Saswata Guha: The total debt of power distribution companies (discoms) outstanding as at end-September 2015 was Rs.4.3 lakh crore. We expect the actual direct exposure to State Electricity Boards (SEBs) to come down significantly for banks due to the Ujwal Discom Assurance Yojana (UDAY) package which converts 75 per cent of the debt into state-government bonds. The remaining direct exposure is expected to be held in the form of loans or bonds.
However, intuitively, I would expect any exposure to SEBs to be treated as stressed unless one is able to see tangible improvement in their performance. Sub-segment data is not publicly disclosed although we estimate the discom/generation to be the biggest share of the total power exposure.
What are the factors that are contributing to this stressed debt levels of the sector and what are the remedies available for improving the situation?
Rachna Jain: Discoms are the weakest link in India´s power sector. The reduced capacity utilisation of the sector is driven primarily by financially stressed power discoms, which are unable to purchase electricity because of their weak financial positions. It is a combination of crippling debt built over last few years, aggregate technical and commercial (AT&C) losses, less-than-commensurate increase in tariff, and dearer power over the last few years which have resulted in discoms saddled with huge accumulated losses (end-March 2015: Rs.3.8 lakh crore) and towering debt (end-September 2015: Rs.4.3 lakh crore).

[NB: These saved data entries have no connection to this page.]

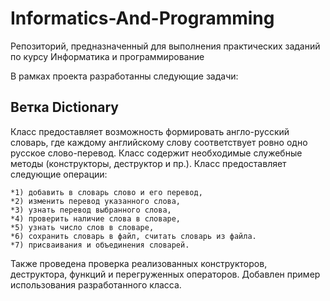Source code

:# Informatics-And-Programming
Репозиторий, предназначенный для выполнения практических заданий по курсу Информатика и программирование

В рамках проекта разработанны следующие задачи:

## Ветка Dictionary

Класс предоставляет возможность формировать англо-русский словарь, где каждому
английскому слову соответствует ровно одно русское слово-перевод.
Класс содержит необходимые служебные методы (конструкторы, деструктор и пр.).
Класс предоставляет следующие операции:

	*1) добавить в словарь слово и его перевод,
	*2) изменить перевод указанного слова,
	*3) узнать перевод выбранного слова,
	*4) проверить наличие слова в словаре,
	*5) узнать число слов в словаре,
	*6) сохранить словарь в файл, считать словарь из файла.
	*7) присваивания и объединения словарей.
	
Также проведена проверка реализованных конструкторов, деструктора,
функций и перегруженных операторов. Добавлен пример использования
разработанного класса.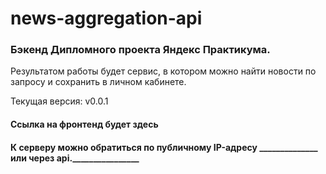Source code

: # news-aggregation-api

### Бэкенд Дипломного проекта Яндекс Практикума.

Результатом работы будет сервис, в котором можно найти новости по запросу и сохранить в личном кабинете.

Текущая версия: v0.0.1

#### Ссылка на фронтенд будет здесь
#### К серверу можно обратиться по публичному IP-адресу ______________ или через api.________________


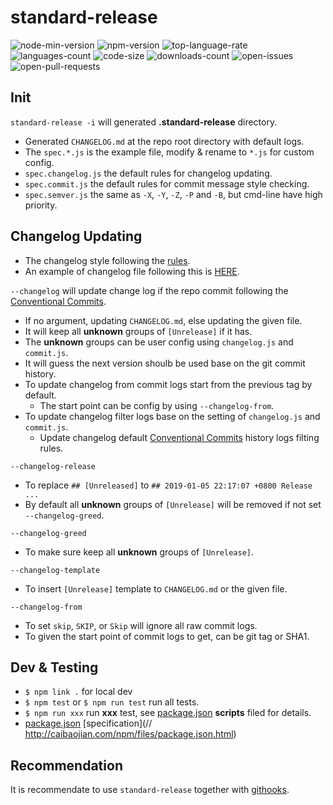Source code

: # standard-release

![node-min-version](https://img.shields.io/node/v/v.svg)
![npm-version](https://img.shields.io/npm/v/@gkide/standard-release.svg)
![top-language-rate](https://img.shields.io/github/languages/top/gkide/standard-release.svg)
![languages-count](https://img.shields.io/github/languages/count/gkide/standard-release.svg)
![code-size](https://img.shields.io/github/languages/code-size/gkide/standard-release.svg)
![downloads-count](https://img.shields.io/github/downloads/gkide/standard-release/total.svg)
![open-issues](https://img.shields.io/github/issues/gkide/standard-release.svg)
![open-pull-requests](https://img.shields.io/github/issues-pr/gkide/standard-release.svg)

## Init

`standard-release -i` will generated **.standard-release** directory.

- Generated `CHANGELOG.md` at the repo root directory with default logs.
- The `spec.*.js` is the example file, modify & rename to `*.js` for custom config.
- `spec.changelog.js` the default rules for changelog updating.
- `spec.commit.js` the default rules for commit message style checking.
- `spec.semver.js` the same as ``-X``, ``-Y``, ``-Z``, ``-P`` and ``-B``,
   but cmd-line have high priority.


## Changelog Updating

- The changelog style following the [rules](https://codingart.readthedocs.io/en/latest/ChangeLog.html).
- An example of changelog file following this is [HERE](https://github.com/gkide/coding-style/blob/master/data/CHANGELOG.md).

`--changelog` will update change log if the repo commit following
the [Conventional Commits](https://conventionalcommits.org).
- If no argument, updating `CHANGELOG.md`, else updating the given file.
- It will keep all **unknown** groups of `[Unrelease]` if it has.
- The **unknown** groups can be user config using `changelog.js` and `commit.js`.
- It will guess the next version shoulb be used base on the git commit history.
- To update changelog from commit logs start from the previous tag by default.
  * The start point can be config by using `--changelog-from`.
- To update changelog filter logs base on the setting of `changelog.js` and `commit.js`.
  * Update changelog default [Conventional Commits](https://github.com/gkide/repo-hooks/blob/master/Conventional.md)
    history logs filting rules.

`--changelog-release`
- To replace `## [Unreleased]` to `## 2019-01-05 22:17:07 +0800 Release ...`
- By default all **unknown** groups of `[Unrelease]` will be removed if not set `--changelog-greed`.

`--changelog-greed`
- To make sure keep all **unknown** groups of `[Unrelease]`.

`--changelog-template`
- To insert `[Unrelease]` template to `CHANGELOG.md` or the given file.

`--changelog-from`
- To set `skip`, `SKIP`, or `Skip` will ignore all raw commit logs.
- To given the start point of commit logs to get, can be git tag or SHA1.

## Dev & Testing

- `$ npm link .` for local dev
- `$ npm test` or `$ npm run test` run all tests.
- `$ npm run xxx` run **xxx** test, see [package.json](package.json) **scripts** filed for details.
- [package.json](package.json) [specification](// http://caibaojian.com/npm/files/package.json.html)

## Recommendation

It is recommendate to use `standard-release` together with [githooks](https://github.com/gkide/repo-hooks).
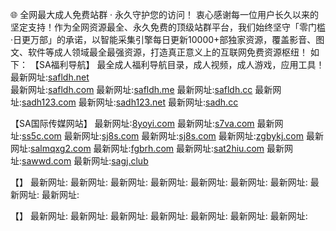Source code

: 🌐 全网最大成人免费站群 · 永久守护您的访问！
衷心感谢每一位用户长久以来的坚定支持！作为全网资源最全、永久免费的顶级站群平台，我们始终坚守「零门槛·日更万部」的承诺，以智能采集引擎每日更新10000+部独家资源，覆盖影音、图文、软件等成人领域最全最强资源，打造真正意义上的互联网免费资源枢纽！
如下：
【SA福利导航】 最全成人福利导航目录，成人视频，成人游戏，应用工具！
最新网址:[safldh.net](safldh.net)       
最新网址:[safldh.com](safldh.com)
最新网址:[safldh.me](safldh.me)
最新网址:[safldh.cc](safldh.cc)
最新网址:[sadh123.com](sadh123.com)
最新网址:[sadh123.net](sadh123.net)
最新网址:[sadh.cc](sadh.cc)

【SA国际传媒网站】
最新网址:[8yoyi.com](8yoyi.com)
最新网址:[s7va.com](s7va.com)
最新网址:[ss5c.com](ss5c.com)
最新网址:[sj8s.com](sj8s.com)
最新网址:[sj8s.com](sj8s.com)
最新网址:[zgbykj.com](zgbykj.com)
最新网址:[salmqxg2.com](salmqxg2.com)
最新网址:[fgbrh.com](fgbrh.com)
最新网址:[sat2hiu.com](sat2hiu.com)
最新网址:[sawwd.com](sawwd.com)
最新网址:[sagj.club](sagj.club)

【】
最新网址:[]()
最新网址:[]()
最新网址:[]()
最新网址:[]()
最新网址:[]()
最新网址:[]()
最新网址:[]()
最新网址:[]()
最新网址:[]()

【】
最新网址:[]()
最新网址:[]()
最新网址:[]()
最新网址:[]()
最新网址:[]()
最新网址:[]()
最新网址:[]()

India´s central government has introduced a voluntary rehabilitation scheme, Ujwal Discom Assurance Yojana (UDAY), for financial and operational turnaround of distressed state distribution utilities (discoms) in November 2015. The scheme is more comprehensive than previous packages which had focused primarily on debt restructuring. The current four-pronged strategy aims to:
1) reduce the interest burden
2) improve operational efficiency
3) reduce power purchase cost, and
4) enforce financial discipline.
The financial restructuring will provide some immediate breathing space, however, timely reduction of AT&C losses and adequate tariff hikes are essential for a sustainable improvement of the state discoms. This will, in turn, benefit power generation and transmission companies via timely clearance of dues and higher utilisation levels, and new projects with signed power purchase agreements (PPAs).
When there are claims of surplus capacity all around, how fresh investments will pan out in the sector in the next three-five years and why?

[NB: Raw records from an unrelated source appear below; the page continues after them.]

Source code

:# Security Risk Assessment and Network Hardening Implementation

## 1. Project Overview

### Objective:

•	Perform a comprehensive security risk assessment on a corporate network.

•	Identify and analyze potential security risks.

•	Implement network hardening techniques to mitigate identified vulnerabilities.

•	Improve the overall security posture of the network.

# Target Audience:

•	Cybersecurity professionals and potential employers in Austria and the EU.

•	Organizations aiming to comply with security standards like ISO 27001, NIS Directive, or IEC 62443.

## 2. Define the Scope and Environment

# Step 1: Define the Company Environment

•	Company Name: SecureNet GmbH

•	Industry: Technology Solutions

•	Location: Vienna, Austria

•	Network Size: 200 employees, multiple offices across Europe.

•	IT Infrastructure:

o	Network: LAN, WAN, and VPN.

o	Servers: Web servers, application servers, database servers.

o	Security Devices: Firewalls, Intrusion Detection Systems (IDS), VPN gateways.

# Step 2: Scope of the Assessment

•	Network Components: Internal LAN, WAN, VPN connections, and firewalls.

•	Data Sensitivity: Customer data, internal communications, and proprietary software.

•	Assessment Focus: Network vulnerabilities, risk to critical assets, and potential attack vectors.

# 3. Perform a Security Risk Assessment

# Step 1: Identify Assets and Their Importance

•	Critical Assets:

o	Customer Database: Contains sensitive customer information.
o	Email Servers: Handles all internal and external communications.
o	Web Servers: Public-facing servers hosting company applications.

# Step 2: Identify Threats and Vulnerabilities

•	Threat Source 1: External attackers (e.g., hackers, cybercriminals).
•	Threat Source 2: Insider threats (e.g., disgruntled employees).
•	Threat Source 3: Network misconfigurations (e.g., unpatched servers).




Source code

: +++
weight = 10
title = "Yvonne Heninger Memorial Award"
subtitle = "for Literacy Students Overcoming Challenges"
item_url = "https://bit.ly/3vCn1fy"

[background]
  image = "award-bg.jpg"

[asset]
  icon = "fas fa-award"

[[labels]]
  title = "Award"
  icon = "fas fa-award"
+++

Rachna Jain: The claims of surplus capacity are mainly on the back of lower off-take by discoms because of their stressed financial positions rather than actual low demand of electricity from the end-users. We believe that with improvement in financial and operational status of the discoms, the utilisation levels of generation companies (Gencos) will improve as well. However, this will take some time and hence fresh investments in generation sector will keep plant load factors subdued till then. On the other hand, fresh investments in electricity grid will reduce congestion and enable transfer of power from surplus to deficit regions to an extent.
How UDAY is expected to change/ improve the discom scenario in the next couple of years and what is its visibility by now? What are the concurrent measures that may be required to bring the sector above water?
Rachna Jain: UDAY is off to a promising start with in-principle approval from twenty Indian states and one union territory. Out of these, 17 have already signed up for the scheme. Participation by a number of states which are not ruled by the key ruling political party at the centre - the Bharatiya Janata Party - reflects the various merits and wider acceptance of the package. We note that UDAY in its current state is applicable only to the state-owned discoms. Most of the key states are under purview. However, Tamil Nadu, liable for 25 per cent of FY14 net cash losses, is yet to come on board.
As is stated earlier, financial restructuring - as depicted in the scheme, will provide some immediate breathing space, however, timely reduction of AT&C losses and adequate tariff hikes are essential for a sustainable improvement of the state discoms. This will in turn benefit power generation and transmission companies via timely clearance of dues and higher utilisation levels, and new projects with signed power purchase agreements.